Here, I present 10 skills/areas which all divers should strive to develop and maintain. These will help you become more confident, better and safer divers.
Visit any popular scuba forum, and one common question that is encountered is – which agency is better.
Well, there is an easy answer to that – none.
The standards for basic Open Water training are set by an agency called the Recreational Scuba Training Council. All the major agencies are members of this council, so the essential standards are more or less the same. There are some minor differences in how agencies approach teaching, their standards and so on. However, these are akin to different routes for climbing a mountain – you get there in all cases.
The popularity of one agency over another typically has more to do with business reasons (cost of becoming an instructor, marketing benefits, cost of certifications, and so on), none of which really affect you as a student diver.
Anorther concern some students have is – “I have not heard of PADI/SSI/NAUI/NOB/SDI, so will my card be accepted worldwide?” Short answer is – yes, it will. Just because you have not heard of the smaller agencies is not really a big deal. After all, why would you, a non-diver, have heard of all the different agencies out there? You can be assured that the dive centres you visit, however, HAVE heard of these agencies and recognize them. All of them.PADI, SSI, NAUI, CMAS, SDI, ACUC, NOB, BSAC and more. They are all valid and recognized agencies.
Look at it another way – as a dive centre, we are in the business of taking qualified divers out for dives. Why would we turn away someone from a recognized agency? Now if someone shows up with Bubbajohn’s Scuba Card, that’s one thing. But turning away a diver from another agency would only happen for two reasons: one is ignorance, and the other is some kind of personal bias or ulterior motive (perhaps selling you another course). Either is a reason to go dive with another operator.
So instead of agencies, let me give you 2 bigger variables that you should consider, when it comes to the quality of your diver training:
One is the instructor. A good, conscientous instructor will make sure you are truly comfortable at each stage of the learning process before moving on to the next. Diligently following the standards of any agency generally ensures a thorough course. On the other hand, an instructor that cuts corners will teach a shoddy course, regardless of which agency he is affiliated with.

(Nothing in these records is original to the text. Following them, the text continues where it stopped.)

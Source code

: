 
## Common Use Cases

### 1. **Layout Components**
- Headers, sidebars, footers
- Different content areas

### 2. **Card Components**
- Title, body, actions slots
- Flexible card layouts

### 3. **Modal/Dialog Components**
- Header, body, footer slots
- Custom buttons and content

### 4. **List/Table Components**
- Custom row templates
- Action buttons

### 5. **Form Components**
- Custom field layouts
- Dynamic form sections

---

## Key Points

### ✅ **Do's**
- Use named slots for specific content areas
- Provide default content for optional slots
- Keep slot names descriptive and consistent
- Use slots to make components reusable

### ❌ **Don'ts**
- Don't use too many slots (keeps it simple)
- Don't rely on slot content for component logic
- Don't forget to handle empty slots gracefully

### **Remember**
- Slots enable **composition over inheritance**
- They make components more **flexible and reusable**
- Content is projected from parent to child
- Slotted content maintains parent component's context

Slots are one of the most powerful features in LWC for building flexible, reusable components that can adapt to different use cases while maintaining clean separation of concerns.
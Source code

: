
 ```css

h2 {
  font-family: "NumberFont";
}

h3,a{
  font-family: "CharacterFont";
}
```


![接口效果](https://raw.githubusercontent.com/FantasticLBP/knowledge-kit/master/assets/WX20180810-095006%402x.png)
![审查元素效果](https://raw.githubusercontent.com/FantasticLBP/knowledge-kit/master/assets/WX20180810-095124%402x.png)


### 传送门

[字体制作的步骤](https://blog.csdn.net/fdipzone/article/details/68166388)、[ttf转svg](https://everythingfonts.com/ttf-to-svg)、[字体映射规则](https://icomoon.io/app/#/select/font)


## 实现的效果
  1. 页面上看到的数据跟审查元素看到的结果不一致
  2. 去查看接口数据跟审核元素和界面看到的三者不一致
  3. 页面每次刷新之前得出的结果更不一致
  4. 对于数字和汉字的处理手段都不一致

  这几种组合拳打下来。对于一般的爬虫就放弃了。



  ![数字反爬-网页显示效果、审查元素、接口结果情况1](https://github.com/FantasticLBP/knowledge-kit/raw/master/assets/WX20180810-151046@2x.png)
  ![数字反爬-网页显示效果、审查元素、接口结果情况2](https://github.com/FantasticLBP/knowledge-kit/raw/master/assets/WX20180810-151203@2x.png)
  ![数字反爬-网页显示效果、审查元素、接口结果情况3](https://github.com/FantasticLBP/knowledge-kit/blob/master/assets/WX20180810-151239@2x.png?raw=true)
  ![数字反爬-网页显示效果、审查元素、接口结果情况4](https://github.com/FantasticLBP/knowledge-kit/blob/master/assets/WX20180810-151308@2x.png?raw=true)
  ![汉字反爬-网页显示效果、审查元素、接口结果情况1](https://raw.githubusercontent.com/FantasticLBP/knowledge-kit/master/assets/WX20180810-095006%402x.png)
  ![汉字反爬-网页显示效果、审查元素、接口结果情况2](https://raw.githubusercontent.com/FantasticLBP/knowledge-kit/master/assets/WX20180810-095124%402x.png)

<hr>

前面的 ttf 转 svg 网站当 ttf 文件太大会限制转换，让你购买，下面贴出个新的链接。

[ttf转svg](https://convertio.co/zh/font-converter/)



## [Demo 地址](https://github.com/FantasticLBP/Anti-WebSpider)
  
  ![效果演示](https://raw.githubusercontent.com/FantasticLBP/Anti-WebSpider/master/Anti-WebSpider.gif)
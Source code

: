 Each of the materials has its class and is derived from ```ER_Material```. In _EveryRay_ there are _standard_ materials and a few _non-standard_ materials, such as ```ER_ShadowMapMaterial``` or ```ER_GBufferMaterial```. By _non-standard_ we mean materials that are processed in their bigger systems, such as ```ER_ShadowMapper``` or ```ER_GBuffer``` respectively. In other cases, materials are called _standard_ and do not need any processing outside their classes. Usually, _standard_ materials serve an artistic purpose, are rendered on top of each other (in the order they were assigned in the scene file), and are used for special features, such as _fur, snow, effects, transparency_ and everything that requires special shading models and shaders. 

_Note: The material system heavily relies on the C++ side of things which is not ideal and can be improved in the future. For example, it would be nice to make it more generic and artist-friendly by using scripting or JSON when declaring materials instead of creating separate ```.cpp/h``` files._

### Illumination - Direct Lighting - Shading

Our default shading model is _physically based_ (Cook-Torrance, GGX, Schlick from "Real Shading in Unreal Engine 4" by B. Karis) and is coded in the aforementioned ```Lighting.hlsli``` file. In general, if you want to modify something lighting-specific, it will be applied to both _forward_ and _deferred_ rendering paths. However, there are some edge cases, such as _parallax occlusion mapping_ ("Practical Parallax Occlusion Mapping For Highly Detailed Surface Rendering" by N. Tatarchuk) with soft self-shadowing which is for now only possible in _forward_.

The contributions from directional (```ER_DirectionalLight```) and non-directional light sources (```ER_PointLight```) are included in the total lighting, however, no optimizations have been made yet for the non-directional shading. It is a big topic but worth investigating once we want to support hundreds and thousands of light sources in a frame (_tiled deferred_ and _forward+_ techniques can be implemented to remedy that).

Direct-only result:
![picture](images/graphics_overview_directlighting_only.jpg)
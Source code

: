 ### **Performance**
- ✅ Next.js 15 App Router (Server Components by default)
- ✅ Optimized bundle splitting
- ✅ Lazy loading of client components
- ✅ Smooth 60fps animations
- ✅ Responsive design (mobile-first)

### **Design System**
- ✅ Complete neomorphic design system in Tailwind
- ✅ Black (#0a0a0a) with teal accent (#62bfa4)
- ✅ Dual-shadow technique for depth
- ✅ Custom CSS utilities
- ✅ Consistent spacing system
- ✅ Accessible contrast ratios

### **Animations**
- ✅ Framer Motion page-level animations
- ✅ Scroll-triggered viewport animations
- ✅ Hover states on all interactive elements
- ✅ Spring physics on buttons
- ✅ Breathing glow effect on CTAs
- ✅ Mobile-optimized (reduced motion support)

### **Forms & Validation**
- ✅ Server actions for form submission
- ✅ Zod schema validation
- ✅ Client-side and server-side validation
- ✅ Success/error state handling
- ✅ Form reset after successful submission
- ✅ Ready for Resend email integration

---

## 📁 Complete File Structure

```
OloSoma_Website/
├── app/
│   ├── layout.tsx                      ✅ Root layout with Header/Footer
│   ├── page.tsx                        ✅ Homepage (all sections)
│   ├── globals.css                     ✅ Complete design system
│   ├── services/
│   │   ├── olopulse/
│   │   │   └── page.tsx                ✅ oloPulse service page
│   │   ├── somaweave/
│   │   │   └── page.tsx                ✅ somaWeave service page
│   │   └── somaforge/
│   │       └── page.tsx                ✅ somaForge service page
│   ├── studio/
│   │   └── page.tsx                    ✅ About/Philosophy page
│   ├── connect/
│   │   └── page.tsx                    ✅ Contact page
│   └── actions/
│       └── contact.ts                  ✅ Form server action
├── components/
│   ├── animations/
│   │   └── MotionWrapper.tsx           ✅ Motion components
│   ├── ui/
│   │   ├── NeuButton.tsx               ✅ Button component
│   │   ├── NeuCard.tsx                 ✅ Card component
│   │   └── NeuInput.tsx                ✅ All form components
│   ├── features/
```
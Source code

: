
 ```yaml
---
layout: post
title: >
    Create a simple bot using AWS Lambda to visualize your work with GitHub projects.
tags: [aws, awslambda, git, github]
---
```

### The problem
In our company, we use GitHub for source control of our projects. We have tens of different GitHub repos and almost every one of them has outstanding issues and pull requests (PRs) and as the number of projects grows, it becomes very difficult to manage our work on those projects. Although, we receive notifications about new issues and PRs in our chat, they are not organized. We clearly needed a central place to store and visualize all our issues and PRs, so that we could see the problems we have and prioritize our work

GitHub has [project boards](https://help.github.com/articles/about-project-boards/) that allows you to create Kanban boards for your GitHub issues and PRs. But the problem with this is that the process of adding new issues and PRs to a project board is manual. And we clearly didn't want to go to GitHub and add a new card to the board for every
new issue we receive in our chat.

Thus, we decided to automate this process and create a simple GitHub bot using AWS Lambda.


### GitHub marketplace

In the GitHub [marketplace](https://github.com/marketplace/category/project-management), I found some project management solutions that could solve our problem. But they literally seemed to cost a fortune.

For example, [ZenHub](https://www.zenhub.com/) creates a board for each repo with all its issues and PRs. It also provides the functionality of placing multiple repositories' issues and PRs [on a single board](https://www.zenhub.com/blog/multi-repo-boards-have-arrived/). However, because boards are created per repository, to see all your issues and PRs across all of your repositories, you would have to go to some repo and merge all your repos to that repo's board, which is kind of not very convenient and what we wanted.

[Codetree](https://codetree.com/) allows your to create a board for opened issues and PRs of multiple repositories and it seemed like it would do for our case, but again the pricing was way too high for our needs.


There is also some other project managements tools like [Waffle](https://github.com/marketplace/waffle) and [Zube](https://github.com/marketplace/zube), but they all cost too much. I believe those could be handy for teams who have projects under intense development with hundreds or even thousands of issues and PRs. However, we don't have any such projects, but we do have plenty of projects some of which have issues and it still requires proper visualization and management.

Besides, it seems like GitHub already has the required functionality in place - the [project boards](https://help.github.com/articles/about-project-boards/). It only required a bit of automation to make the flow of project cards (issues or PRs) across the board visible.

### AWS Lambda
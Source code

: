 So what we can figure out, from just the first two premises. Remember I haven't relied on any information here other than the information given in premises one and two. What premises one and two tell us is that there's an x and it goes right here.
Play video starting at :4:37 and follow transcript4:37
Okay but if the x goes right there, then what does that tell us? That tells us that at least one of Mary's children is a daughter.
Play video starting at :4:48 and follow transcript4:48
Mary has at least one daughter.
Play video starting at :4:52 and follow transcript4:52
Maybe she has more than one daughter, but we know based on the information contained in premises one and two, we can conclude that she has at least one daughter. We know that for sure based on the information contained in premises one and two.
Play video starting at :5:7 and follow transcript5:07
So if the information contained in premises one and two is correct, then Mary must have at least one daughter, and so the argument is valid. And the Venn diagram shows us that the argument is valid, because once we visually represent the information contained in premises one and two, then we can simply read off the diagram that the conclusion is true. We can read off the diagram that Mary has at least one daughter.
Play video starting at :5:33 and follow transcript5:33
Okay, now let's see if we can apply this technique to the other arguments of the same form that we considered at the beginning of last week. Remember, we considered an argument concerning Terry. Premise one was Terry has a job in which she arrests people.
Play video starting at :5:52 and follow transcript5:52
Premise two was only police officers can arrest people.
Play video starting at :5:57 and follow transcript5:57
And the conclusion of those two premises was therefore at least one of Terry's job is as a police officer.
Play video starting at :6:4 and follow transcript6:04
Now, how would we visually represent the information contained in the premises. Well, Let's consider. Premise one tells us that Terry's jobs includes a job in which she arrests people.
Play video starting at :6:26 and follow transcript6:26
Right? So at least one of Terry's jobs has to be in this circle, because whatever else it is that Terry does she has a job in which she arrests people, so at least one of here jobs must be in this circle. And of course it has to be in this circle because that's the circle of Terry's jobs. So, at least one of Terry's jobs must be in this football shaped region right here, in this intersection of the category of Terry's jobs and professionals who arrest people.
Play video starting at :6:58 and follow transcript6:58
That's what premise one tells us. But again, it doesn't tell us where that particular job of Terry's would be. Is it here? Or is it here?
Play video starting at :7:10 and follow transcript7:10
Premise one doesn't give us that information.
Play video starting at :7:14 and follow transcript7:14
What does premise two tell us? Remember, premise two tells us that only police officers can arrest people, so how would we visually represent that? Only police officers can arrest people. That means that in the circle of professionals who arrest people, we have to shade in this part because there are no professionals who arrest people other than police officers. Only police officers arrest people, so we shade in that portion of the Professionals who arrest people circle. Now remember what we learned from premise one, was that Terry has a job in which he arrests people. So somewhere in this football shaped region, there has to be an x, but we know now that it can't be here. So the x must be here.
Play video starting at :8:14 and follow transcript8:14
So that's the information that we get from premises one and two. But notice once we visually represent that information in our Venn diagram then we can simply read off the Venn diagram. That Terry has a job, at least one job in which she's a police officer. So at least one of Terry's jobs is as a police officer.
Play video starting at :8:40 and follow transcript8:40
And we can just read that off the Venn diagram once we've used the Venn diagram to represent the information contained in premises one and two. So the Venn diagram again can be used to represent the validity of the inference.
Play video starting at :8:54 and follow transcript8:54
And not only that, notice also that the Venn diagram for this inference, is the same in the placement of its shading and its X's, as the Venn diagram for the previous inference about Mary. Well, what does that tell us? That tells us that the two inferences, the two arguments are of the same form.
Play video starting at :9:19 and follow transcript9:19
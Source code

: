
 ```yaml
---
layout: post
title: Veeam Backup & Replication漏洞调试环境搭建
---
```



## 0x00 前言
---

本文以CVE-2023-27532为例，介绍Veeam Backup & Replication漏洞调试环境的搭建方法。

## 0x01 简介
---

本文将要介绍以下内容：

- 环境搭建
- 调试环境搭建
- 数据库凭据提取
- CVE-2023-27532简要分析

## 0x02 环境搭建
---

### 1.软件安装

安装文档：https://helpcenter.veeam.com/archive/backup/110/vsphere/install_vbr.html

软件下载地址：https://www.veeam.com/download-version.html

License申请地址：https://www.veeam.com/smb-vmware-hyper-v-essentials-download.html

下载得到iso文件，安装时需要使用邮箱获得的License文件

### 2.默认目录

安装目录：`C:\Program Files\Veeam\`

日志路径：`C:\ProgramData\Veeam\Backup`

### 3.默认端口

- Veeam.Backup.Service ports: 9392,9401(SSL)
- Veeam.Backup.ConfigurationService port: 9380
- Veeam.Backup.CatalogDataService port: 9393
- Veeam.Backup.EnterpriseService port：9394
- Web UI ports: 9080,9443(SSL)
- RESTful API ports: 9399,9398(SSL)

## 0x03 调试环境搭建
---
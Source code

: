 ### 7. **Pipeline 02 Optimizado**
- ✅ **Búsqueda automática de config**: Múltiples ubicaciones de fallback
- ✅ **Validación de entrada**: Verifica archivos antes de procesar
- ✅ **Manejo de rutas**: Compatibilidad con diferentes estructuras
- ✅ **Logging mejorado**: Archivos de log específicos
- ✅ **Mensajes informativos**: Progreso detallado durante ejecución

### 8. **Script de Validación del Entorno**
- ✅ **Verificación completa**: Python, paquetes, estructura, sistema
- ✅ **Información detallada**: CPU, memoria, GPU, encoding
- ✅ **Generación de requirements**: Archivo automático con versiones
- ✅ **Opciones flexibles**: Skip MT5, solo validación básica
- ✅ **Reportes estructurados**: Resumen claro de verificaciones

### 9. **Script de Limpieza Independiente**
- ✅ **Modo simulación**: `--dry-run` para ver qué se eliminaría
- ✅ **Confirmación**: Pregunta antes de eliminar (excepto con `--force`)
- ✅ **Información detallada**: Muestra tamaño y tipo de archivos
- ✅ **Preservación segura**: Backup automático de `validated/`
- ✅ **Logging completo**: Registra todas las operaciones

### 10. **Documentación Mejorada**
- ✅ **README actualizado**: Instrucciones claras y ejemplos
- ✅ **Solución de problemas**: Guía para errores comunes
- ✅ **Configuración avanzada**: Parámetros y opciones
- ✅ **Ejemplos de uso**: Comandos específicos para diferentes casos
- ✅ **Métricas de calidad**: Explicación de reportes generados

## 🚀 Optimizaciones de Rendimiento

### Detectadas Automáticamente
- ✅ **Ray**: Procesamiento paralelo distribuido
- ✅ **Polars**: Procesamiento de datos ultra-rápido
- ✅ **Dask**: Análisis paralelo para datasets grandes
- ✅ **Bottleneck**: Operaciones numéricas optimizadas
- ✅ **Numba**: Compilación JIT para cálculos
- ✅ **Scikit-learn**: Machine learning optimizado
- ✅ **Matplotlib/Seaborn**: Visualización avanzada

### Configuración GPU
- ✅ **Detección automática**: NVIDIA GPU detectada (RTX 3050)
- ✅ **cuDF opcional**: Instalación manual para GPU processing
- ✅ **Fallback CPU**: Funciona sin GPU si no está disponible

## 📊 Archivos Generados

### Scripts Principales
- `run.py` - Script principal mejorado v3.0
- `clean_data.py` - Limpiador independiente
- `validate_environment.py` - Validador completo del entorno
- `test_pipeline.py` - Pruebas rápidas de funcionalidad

Another is you, the diver. No matter how well a course is taught, if you don’t get in the water again for another 6 months or a year, you can be assured that your skills will atrophy to some degree or the other. Diving, like any other sport, relies on repetition and practice for mastery. The Open Water course gets you to the point where you have learned the basic skills and are ready to continue growing them through independent diving.
To use a golfing analogy, the Open Water course would be the bit where you take your newly purchased clubs and get lessons on hitting the ball till you are able to hit the ball decently without digging up huge divots every time. However, to become a good player, you still have to go out to the course and play regularly.
Some people have a natural ability and leave the Open Water course as fairly polished divers. Others leave a little “rougher around the edges” and need a little more practice. That is fine. Diving is not a competitive sport, and as long as you are able to maintain your buoyancy and are calm in the water, it is ok if you flap your hands a little bit to steady yourself as you swim. You only get better with practice, after all.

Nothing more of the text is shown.